Proclaimer Blog
To fly to serve part 1
This week I’m at one of our wives’ conferences and I’m taking a short seminar on giving a bible talk. To be honest, this is not something we talk enough about. Sure, our key priority is to get the passage right. But whilst bad exegesis cannot be corrected by good delivery, good exegesis can be seriously undermined by poor speaking. On the PT Cornhill training course, we devote time to this – including questions of introduction, structure, application and so on.
In my short seminar I don’t really have time to develop these ideas in great detail so over the years I’ve developed an extended metaphor to help teach some basic delivery and construction skills. The metaphor is that the Bible speaker is a long haul pilot. British Airways have played right into my hands with their new advert – so this approach is now called “To fly to serve”.
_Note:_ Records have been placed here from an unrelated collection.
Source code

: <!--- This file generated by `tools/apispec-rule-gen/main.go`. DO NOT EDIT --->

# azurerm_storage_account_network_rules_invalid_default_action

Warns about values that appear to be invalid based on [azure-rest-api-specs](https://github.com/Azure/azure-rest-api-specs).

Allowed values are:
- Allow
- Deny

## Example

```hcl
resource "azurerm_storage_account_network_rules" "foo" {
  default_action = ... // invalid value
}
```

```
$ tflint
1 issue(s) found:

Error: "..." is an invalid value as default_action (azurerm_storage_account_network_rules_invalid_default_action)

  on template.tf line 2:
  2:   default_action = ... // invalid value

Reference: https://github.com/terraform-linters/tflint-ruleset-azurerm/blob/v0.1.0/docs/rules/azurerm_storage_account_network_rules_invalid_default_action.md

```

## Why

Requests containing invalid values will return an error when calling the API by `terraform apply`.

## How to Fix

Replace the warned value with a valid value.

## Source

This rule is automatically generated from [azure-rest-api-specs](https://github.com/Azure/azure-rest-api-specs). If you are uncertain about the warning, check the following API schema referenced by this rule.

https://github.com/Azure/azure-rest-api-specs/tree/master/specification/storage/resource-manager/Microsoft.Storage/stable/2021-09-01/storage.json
I’m going to spend a few days showing you my seminar – not because you, Mr Preacher, probably need it. But you may – I trust – find it helpful as you train men and women in your church to give good Bible talks and occasionally to preach.
There are four steps.
Step 1 is to know your destination. In many ways, this is the exegesis part. The pilot’s task is to know where the plane is scheduled for and to take the passengers there safely. A preacher or Bible teacher is not a stunt pilot – there to show off his tricks. Nor is he a combat pilot – out to shoot down whatever enemies hove into sight. He has a flight plan and must stick to it. And he has to take his passengers to the appropriate destination safely and smoothly.
And the pilot is employed by the airline. Put it like this: the pilot doesn’t load up the plane and then say “right, where shall we go?” No. The text in the talk determines the destination, and so step 1 of giving a Bible talk is to understand the text to understand the destination. This is what we normally call our exegesis work – understanding the text and, fundamentally, understanding what the text is about.
Only once this is known can the pilot plan his flight and load his plane.